1. Certificate of Analysis (CoA): Provides detailed results of laboratory testing for a specific batch, confirming the product meets predefined specifications.

2. Certificate of Origin (CoO): Certifies the country where the product was manufactured, essential for customs clearance and verifying the product's authenticity.

3. Good Manufacturing Practice (GMP) Certificate: Issued by a competent authority, this certificate confirms the manufacturer complies with GMP standards, ensuring product quality and safety.

4. Stability Data: Includes studies demonstrating the product's shelf life and stability under various environmental conditions, in accordance with ICH guidelines.

5. Batch Manufacturing Records: Detailed documentation of the production process for each batch, ensuring traceability and consistency in manufacturing.

6. Drug Master File (DMF): Comprehensive document detailing the manufacturing process, controls, and quality standards of the product.

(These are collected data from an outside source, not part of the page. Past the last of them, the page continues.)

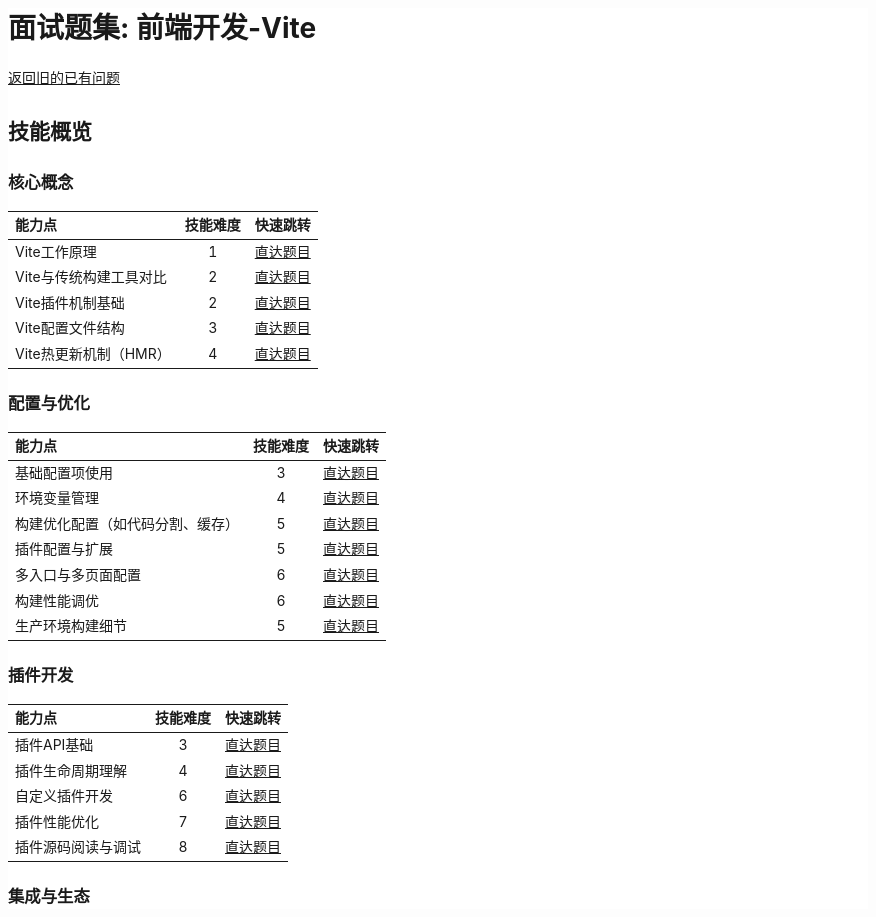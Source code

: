 # 面试题集: 前端开发-Vite

[返回旧的已有问题](#旧的问题列表)

## 技能概览

### 核心概念

| 能力点 | 技能难度| 快速跳转 |
| :--- |:---: | :---: |
| Vite工作原理 | 1 | [直达题目](#vite工作原理) |
| Vite与传统构建工具对比 | 2 | [直达题目](#vite与传统构建工具对比) |
| Vite插件机制基础 | 2 | [直达题目](#vite插件机制基础) |
| Vite配置文件结构 | 3 | [直达题目](#vite配置文件结构) |
| Vite热更新机制（HMR） | 4 | [直达题目](#vite热更新机制-hmr) |

### 配置与优化

| 能力点 | 技能难度| 快速跳转 |
| :--- |:---: | :---: |
| 基础配置项使用 | 3 | [直达题目](#基础配置项使用) |
| 环境变量管理 | 4 | [直达题目](#环境变量管理) |
| 构建优化配置（如代码分割、缓存） | 5 | [直达题目](#构建优化配置-如代码分割-缓存) |
| 插件配置与扩展 | 5 | [直达题目](#插件配置与扩展) |
| 多入口与多页面配置 | 6 | [直达题目](#多入口与多页面配置) |
| 构建性能调优 | 6 | [直达题目](#构建性能调优) |
| 生产环境构建细节 | 5 | [直达题目](#生产环境构建细节) |

### 插件开发

| 能力点 | 技能难度| 快速跳转 |
| :--- |:---: | :---: |
| 插件API基础 | 3 | [直达题目](#插件api基础) |
| 插件生命周期理解 | 4 | [直达题目](#插件生命周期理解) |
| 自定义插件开发 | 6 | [直达题目](#自定义插件开发) |
| 插件性能优化 | 7 | [直达题目](#插件性能优化) |
| 插件源码阅读与调试 | 8 | [直达题目](#插件源码阅读与调试) |

### 集成与生态
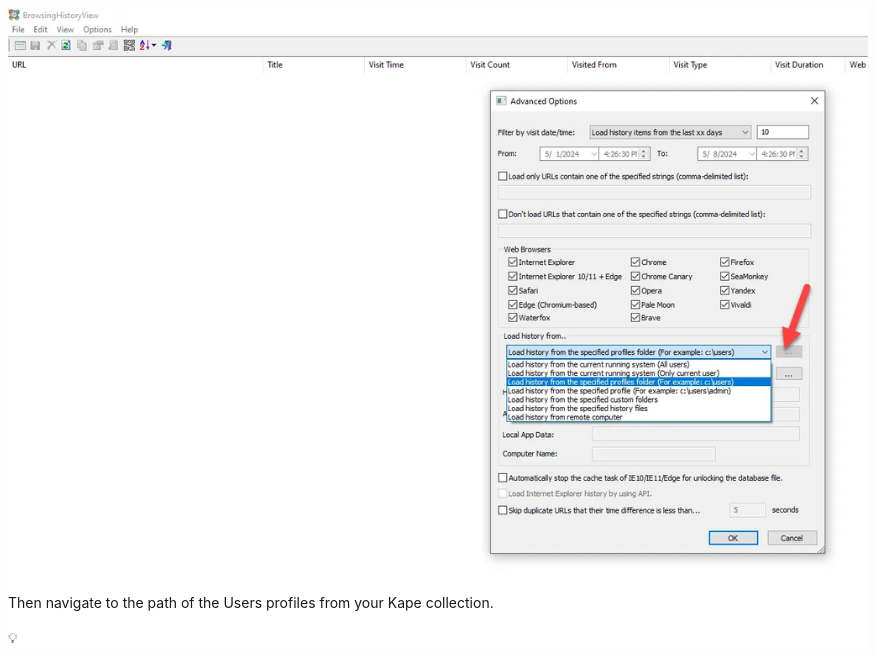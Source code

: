![Untitled](Screenshots/01-BrowserForensic/image23.webp)

</aside>

Then navigate to the path of the Users profiles from your Kape collection.

<aside>
💡
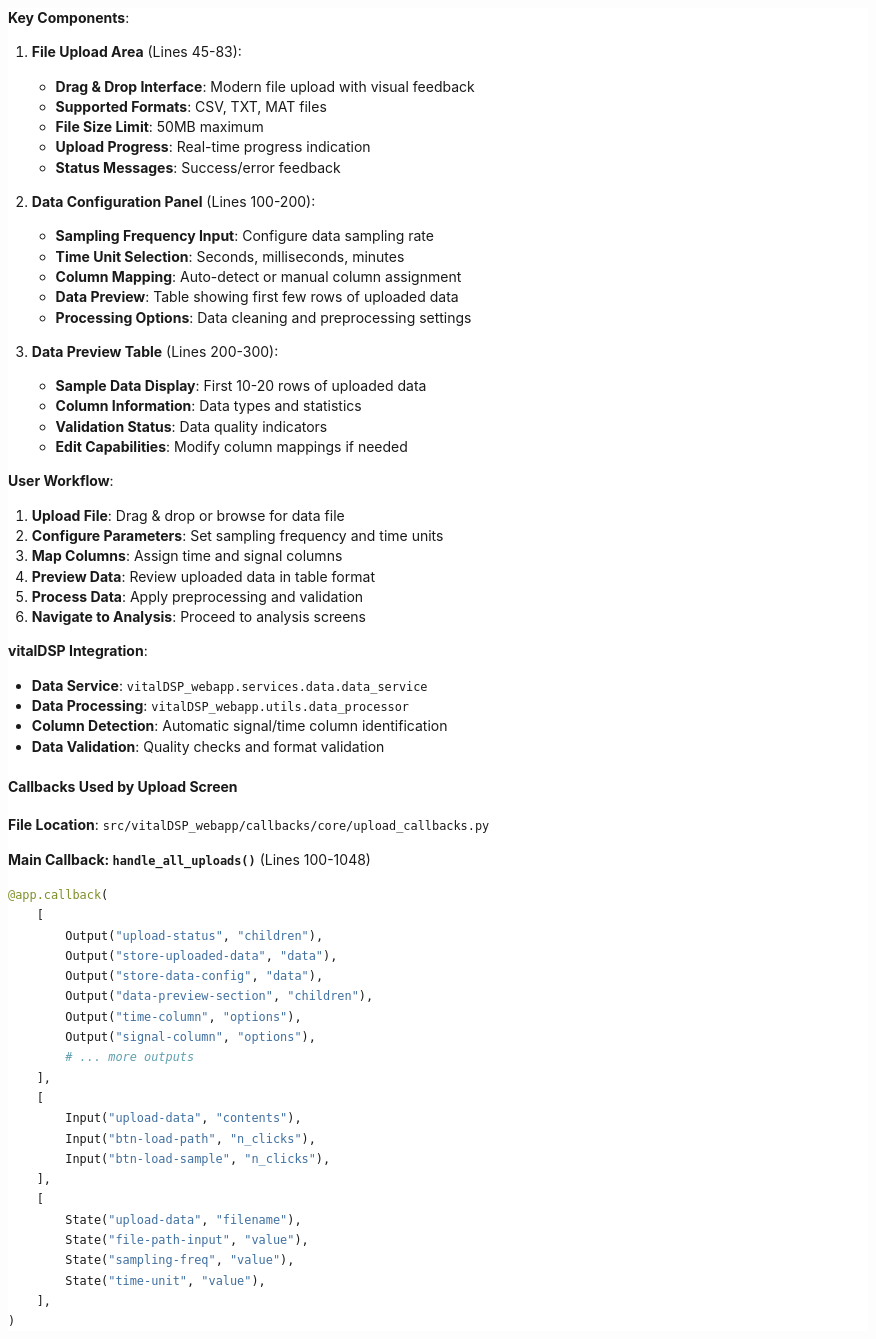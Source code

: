 **Key Components**:

1. **File Upload Area** (Lines 45-83):
   - **Drag & Drop Interface**: Modern file upload with visual feedback
   - **Supported Formats**: CSV, TXT, MAT files
   - **File Size Limit**: 50MB maximum
   - **Upload Progress**: Real-time progress indication
   - **Status Messages**: Success/error feedback

2. **Data Configuration Panel** (Lines 100-200):
   - **Sampling Frequency Input**: Configure data sampling rate
   - **Time Unit Selection**: Seconds, milliseconds, minutes
   - **Column Mapping**: Auto-detect or manual column assignment
   - **Data Preview**: Table showing first few rows of uploaded data
   - **Processing Options**: Data cleaning and preprocessing settings

3. **Data Preview Table** (Lines 200-300):
   - **Sample Data Display**: First 10-20 rows of uploaded data
   - **Column Information**: Data types and statistics
   - **Validation Status**: Data quality indicators
   - **Edit Capabilities**: Modify column mappings if needed

**User Workflow**:
1. **Upload File**: Drag & drop or browse for data file
2. **Configure Parameters**: Set sampling frequency and time units
3. **Map Columns**: Assign time and signal columns
4. **Preview Data**: Review uploaded data in table format
5. **Process Data**: Apply preprocessing and validation
6. **Navigate to Analysis**: Proceed to analysis screens

**vitalDSP Integration**:
- **Data Service**: `vitalDSP_webapp.services.data.data_service`
- **Data Processing**: `vitalDSP_webapp.utils.data_processor`
- **Column Detection**: Automatic signal/time column identification
- **Data Validation**: Quality checks and format validation

#### **Callbacks Used by Upload Screen**

**File Location**: `src/vitalDSP_webapp/callbacks/core/upload_callbacks.py`

**Main Callback: `handle_all_uploads()`** (Lines 100-1048)
```python
@app.callback(
    [
        Output("upload-status", "children"),
        Output("store-uploaded-data", "data"),
        Output("store-data-config", "data"),
        Output("data-preview-section", "children"),
        Output("time-column", "options"),
        Output("signal-column", "options"),
        # ... more outputs
    ],
    [
        Input("upload-data", "contents"),
        Input("btn-load-path", "n_clicks"),
        Input("btn-load-sample", "n_clicks"),
    ],
    [
        State("upload-data", "filename"),
        State("file-path-input", "value"),
        State("sampling-freq", "value"),
        State("time-unit", "value"),
    ],
)
```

7. Free Sale Certificate from CDSCO: Indicates that the product is approved for sale in India and is freely sold in the Indian market, suggesting compliance with local regulations.

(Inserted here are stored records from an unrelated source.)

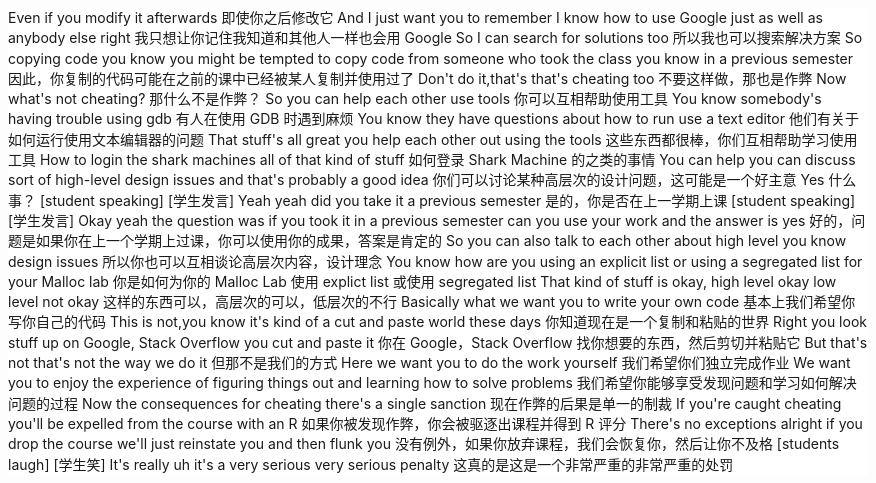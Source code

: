 Even if you modify it afterwards
即使你之后修改它
And I just want you to remember I know how to use Google just as well as anybody else right
我只想让你记住我知道和其他人一样也会用 Google
So I can search for solutions too
所以我也可以搜索解决方案
So copying code you know you might be tempted to copy code from someone who took the class you know in a previous semester
因此，你复制的代码可能在之前的课中已经被某人复制并使用过了
Don't do it,that's that's cheating too
不要这样做，那也是作弊
Now what's not cheating?
那什么不是作弊？
So you can help each other use tools
你可以互相帮助使用工具
You know somebody's having trouble using gdb
有人在使用 GDB 时遇到麻烦
You know they have questions about how to run use a text editor
他们有关于如何运行使用文本编辑器的问题
That stuff's all great you help each other out using the tools
这些东西都很棒，你们互相帮助学习使用工具
How to login the shark machines all of that kind of stuff
如何登录 Shark Machine 的之类的事情
You can help you can discuss sort of high-level design issues and that's probably a good idea
你们可以讨论某种高层次的设计问题，这可能是一个好主意
Yes
什么事？
[student speaking]
[学生发言]
Yeah yeah did you take it a previous semester
是的，你是否在上一学期上课
[student speaking]
[学生发言]
Okay yeah the question was if you took it in a previous semester can you use your work and the answer is yes
好的，问题是如果你在上一个学期上过课，你可以使用你的成果，答案是肯定的
So you can also talk to each other about high level you know design issues
所以你也可以互相谈论高层次内容，设计理念
You know how are you using an explicit list or using a segregated list for your Malloc lab
你是如何为你的 Malloc Lab 使用 explict list 或使用 segregated list
That kind of stuff is okay, high level okay low level not okay
这样的东西可以，高层次的可以，低层次的不行
Basically what we want you to write your own code
基本上我们希望你写你自己的代码
This is not,you know it's kind of a cut and paste world these days
你知道现在是一个复制和粘贴的世界
Right you look stuff up on Google, Stack Overflow you cut and paste it
你在 Google，Stack Overflow 找你想要的东西，然后剪切并粘贴它
But that's not that's not the way we do it
但那不是我们的方式
Here we want you to do the work yourself
我们希望你们独立完成作业
We want you to enjoy the experience of figuring things out  and learning how to solve problems
我们希望你能够享受发现问题和学习如何解决问题的过程
Now the consequences for cheating there's a single sanction
现在作弊的后果是​​单一的制裁
If you're caught cheating you'll be expelled from the course with an R
如果你被发现作弊，你会被驱逐出课程并得到 R 评分
There's no exceptions alright if you drop the course we'll just reinstate you and then flunk you
没有例外，如果你放弃课程，我们会恢复你，然后让你不及格
[students laugh]
[学生笑]
It's really uh it's a very serious very serious penalty
这真的是这是一个非常严重的非常严重的处罚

8. Insurance Certificates: Proof of liability insurance covering potential product defects or issues, providing financial protection in case of adverse events.

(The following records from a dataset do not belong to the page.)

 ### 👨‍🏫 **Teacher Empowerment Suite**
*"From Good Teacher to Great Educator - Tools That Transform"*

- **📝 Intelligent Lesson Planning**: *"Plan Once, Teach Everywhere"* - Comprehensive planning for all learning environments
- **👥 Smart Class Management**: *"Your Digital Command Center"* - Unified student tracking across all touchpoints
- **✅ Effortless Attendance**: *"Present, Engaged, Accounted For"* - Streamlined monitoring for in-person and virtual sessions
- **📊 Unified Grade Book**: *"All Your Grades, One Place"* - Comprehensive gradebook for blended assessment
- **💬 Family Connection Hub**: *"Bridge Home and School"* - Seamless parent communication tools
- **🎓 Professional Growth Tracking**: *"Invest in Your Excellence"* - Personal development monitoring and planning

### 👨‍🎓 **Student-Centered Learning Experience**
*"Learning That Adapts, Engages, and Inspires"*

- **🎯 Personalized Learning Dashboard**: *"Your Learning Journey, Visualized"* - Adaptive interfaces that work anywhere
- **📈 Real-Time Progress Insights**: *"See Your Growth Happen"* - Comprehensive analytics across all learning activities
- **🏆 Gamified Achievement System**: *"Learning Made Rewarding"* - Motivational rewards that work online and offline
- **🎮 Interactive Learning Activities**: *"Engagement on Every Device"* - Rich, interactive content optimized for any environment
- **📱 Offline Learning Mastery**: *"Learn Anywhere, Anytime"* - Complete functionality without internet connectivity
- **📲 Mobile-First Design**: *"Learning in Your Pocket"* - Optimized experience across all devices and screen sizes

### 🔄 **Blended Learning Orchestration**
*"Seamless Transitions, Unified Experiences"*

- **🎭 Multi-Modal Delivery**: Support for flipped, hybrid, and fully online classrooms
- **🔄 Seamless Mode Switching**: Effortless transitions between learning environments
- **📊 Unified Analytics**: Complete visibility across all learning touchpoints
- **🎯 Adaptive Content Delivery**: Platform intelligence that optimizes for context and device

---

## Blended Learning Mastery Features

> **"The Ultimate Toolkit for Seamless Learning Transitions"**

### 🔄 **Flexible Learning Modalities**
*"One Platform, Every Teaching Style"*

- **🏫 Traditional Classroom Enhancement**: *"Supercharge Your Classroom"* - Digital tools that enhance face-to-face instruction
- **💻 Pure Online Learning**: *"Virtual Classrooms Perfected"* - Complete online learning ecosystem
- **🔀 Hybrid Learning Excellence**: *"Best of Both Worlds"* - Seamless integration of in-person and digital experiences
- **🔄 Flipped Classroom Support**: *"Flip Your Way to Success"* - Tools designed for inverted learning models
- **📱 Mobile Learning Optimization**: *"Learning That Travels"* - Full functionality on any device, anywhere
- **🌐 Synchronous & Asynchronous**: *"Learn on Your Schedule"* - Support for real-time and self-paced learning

9. Product Registration Certificate in Turkmenistan: Confirms that the product is registered and approved for sale in Turkmenistan, ensuring legal compliance.

10. Packaging and Labeling Samples: Examples of the product's packaging and labeling to verify compliance with Turkmenistan's regulatory requirements, including language and information standards.

1. Recent Regulatory Actions: Be cautious of manufacturers with recent warning letters or sanctions from regulatory bodies such as the US FDA or WHO, indicating compliance issues.

2. Suspension of WHO-GMP Certification: A suspension suggests significant deviations from GMP standards, raising concerns about product quality and safety.

3. Unusually Low Pricing: Prices significantly below market rates may indicate substandard materials, compromised manufacturing processes, or other quality issues.

4. Lack of Stability Data: Inability to provide comprehensive stability data raises questions about the product's shelf life and efficacy over time.

5. Limited Export History: Manufacturers without a track record of exporting to regulated markets may lack experience in meeting stringent quality and regulatory standards.

6. Resistance to Facility Audits: Hesitation or refusal to allow on-site inspections suggests potential compliance issues or deficiencies in manufacturing practices.

7. Inconsistent Documentation: Discrepancies or incomplete information in provided documents can indicate poor record-keeping or attempts to conceal issues.

8. Negative Industry Reputation: Reports of previous quality issues, recalls, or adverse events associated with the manufacturer should prompt further investigation.

By adhering to this structured approach, Turkmenistan companies can effectively qualify Indian suppliers of Amikacin formulations, ensuring compliance with regulatory standards and safeguarding public health.